Listed records:
+ + + + + + +

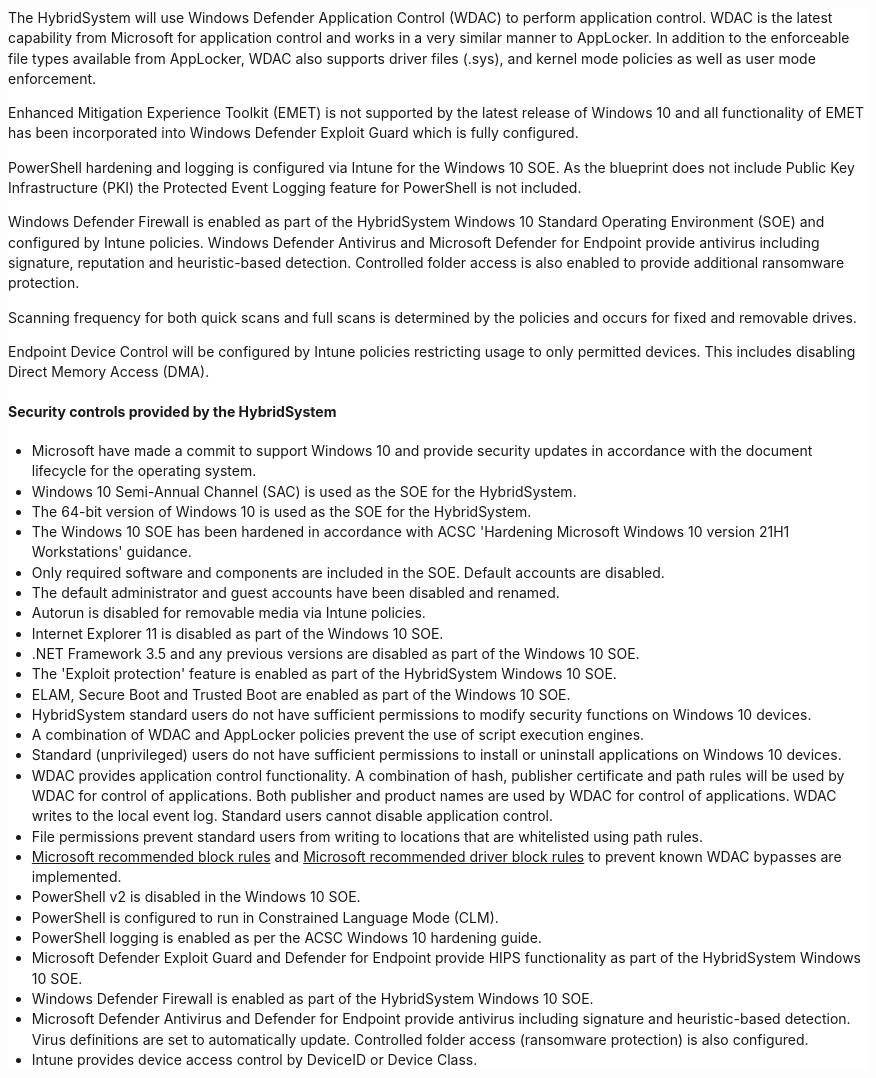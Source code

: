 The HybridSystem will use Windows Defender Application Control (WDAC) to perform application control. WDAC is the latest capability from Microsoft for application control and works in a very similar manner to AppLocker. In addition to the enforceable file types available from AppLocker, WDAC also supports driver files (.sys), and kernel mode policies as well as user mode enforcement.

Enhanced Mitigation Experience Toolkit (EMET) is not supported by the latest release of Windows 10 and all functionality of EMET has been incorporated into Windows Defender Exploit Guard which is fully configured.

PowerShell hardening and logging is configured via Intune for the Windows 10 SOE. As the blueprint does not include Public Key Infrastructure (PKI) the Protected Event Logging feature for PowerShell is not included. 

Windows Defender Firewall is enabled as part of the HybridSystem Windows 10 Standard Operating Environment (SOE) and configured by Intune policies. Windows Defender Antivirus and Microsoft Defender for Endpoint provide antivirus including signature, reputation and heuristic-based detection. Controlled folder access is also enabled to provide additional ransomware protection.

Scanning frequency for both quick scans and full scans is determined by the policies and occurs for fixed and removable drives.

Endpoint Device Control will be configured by Intune policies restricting usage to only permitted devices. This includes disabling Direct Memory Access (DMA).

#### Security controls provided by the HybridSystem

- Microsoft have made a commit to support Windows 10 and provide security updates in accordance with the document lifecycle for the operating system.
- Windows 10 Semi-Annual Channel (SAC) is used as the SOE for the HybridSystem.
- The 64-bit version of Windows 10 is used as the SOE for the HybridSystem.
- The Windows 10 SOE has been hardened in accordance with ACSC 'Hardening Microsoft Windows 10 version 21H1 Workstations' guidance.
- Only required software and components are included in the SOE. Default accounts are disabled.
- The default administrator and guest accounts have been disabled and renamed.
- Autorun is disabled for removable media via Intune policies.
- Internet Explorer 11 is disabled as part of the Windows 10 SOE.
- .NET Framework 3.5 and any previous versions are disabled as part of the Windows 10 SOE.
- The 'Exploit protection' feature is enabled as part of the HybridSystem Windows 10 SOE.
- ELAM, Secure Boot and Trusted Boot are enabled as part of the Windows 10 SOE.
- HybridSystem standard users do not have sufficient permissions to modify security functions on Windows 10 devices.
- A combination of WDAC and AppLocker policies prevent the use of script execution engines.
- Standard (unprivileged) users do not have sufficient permissions to install or uninstall applications on Windows 10 devices.
- WDAC provides application control functionality. A combination of hash, publisher certificate and path rules will be used by WDAC for control of applications. Both publisher and product names are used by WDAC for control of applications. WDAC writes to the local event log. Standard users cannot disable application control.
- File permissions prevent standard users from writing to locations that are whitelisted using path rules.
- [Microsoft recommended block rules](https://docs.microsoft.com/en-au/windows/security/threat-protection/windows-defender-application-control/microsoft-recommended-block-rules) and [Microsoft recommended driver block rules](https://docs.microsoft.com/en-au/windows/security/threat-protection/windows-defender-application-control/microsoft-recommended-driver-block-rules) to prevent known WDAC bypasses are implemented.
- PowerShell v2 is disabled in the Windows 10 SOE.
- PowerShell is configured to run in Constrained Language Mode (CLM).
- PowerShell logging is enabled as per the ACSC Windows 10 hardening guide.
- Microsoft Defender Exploit Guard and Defender for Endpoint provide HIPS functionality as part of the HybridSystem Windows 10 SOE.
- Windows Defender Firewall is enabled as part of the HybridSystem Windows 10 SOE.
- Microsoft Defender Antivirus and Defender for Endpoint provide antivirus including signature and heuristic-based detection. Virus definitions are set to automatically update. Controlled folder access (ransomware protection) is also configured.  
- Intune provides device access control by DeviceID or Device Class.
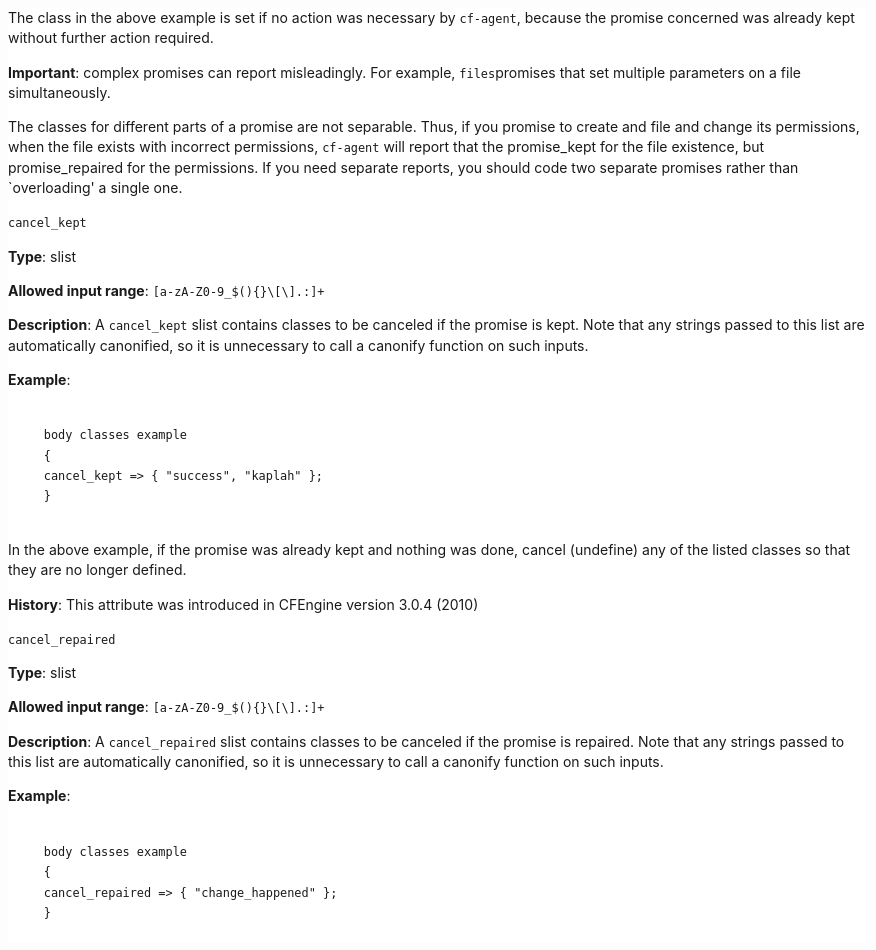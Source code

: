 The class in the above example is set if no action was necessary by 
`cf-agent`, because the promise concerned was already kept without further 
action required.

**Important**: complex promises can report misleadingly. For example, 
`files`promises that set multiple parameters on a file simultaneously.

The classes for different parts of a promise are not separable. Thus, 
if you promise to create and file and change its permissions, when the 
file exists with incorrect permissions, `cf-agent` will report that the 
promise\_kept for the file existence, but promise\_repaired for the 
permissions. If you need separate reports, you should code two separate 
promises rather than \`overloading' a single one.   

`cancel_kept`

**Type**: slist

**Allowed input range**: `[a-zA-Z0-9_$(){}\[\].:]+`

**Description**: A `cancel_kept` slist contains classes to be canceled if 
the promise is kept. Note that any strings passed to this list are 
automatically canonified, so it is unnecessary to call a canonify function 
on such inputs.

**Example**:  
   
```cf3
     
     body classes example
     {
     cancel_kept => { "success", "kaplah" };
     }
     
```

In the above example, if the promise was already kept and nothing was done, 
cancel (undefine) any of the listed classes so that they are no longer 
defined.

**History**: This attribute was introduced in CFEngine version 3.0.4 (2010)   

`cancel_repaired`

**Type**: slist

**Allowed input range**: `[a-zA-Z0-9_$(){}\[\].:]+`

**Description**: A `cancel_repaired` slist contains classes to be canceled 
if the promise is repaired. Note that any strings passed to this list are 
automatically canonified, so it is unnecessary to call a canonify function 
on such inputs.

**Example**:  
   

```cf3
     
     body classes example
     {
     cancel_repaired => { "change_happened" };
     }
     
```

+ + + + + + +

Problem to work on:
Nothing but the lines from the one that contains "In the above example, if" to the end of the listing should be given again, each exactly as it appears.

Answer to the problem:
In the above example, if the promise was already kept and nothing was done, 
cancel (undefine) any of the listed classes so that they are no longer 
defined.

**History**: This attribute was introduced in CFEngine version 3.0.4 (2010)   

`cancel_repaired`

**Type**: slist

**Allowed input range**: `[a-zA-Z0-9_$(){}\[\].:]+`

**Description**: A `cancel_repaired` slist contains classes to be canceled 
if the promise is repaired. Note that any strings passed to this list are 
automatically canonified, so it is unnecessary to call a canonify function 
on such inputs.

**Example**:  
   

```cf3
     
     body classes example
     {
     cancel_repaired => { "change_happened" };
     }
     
```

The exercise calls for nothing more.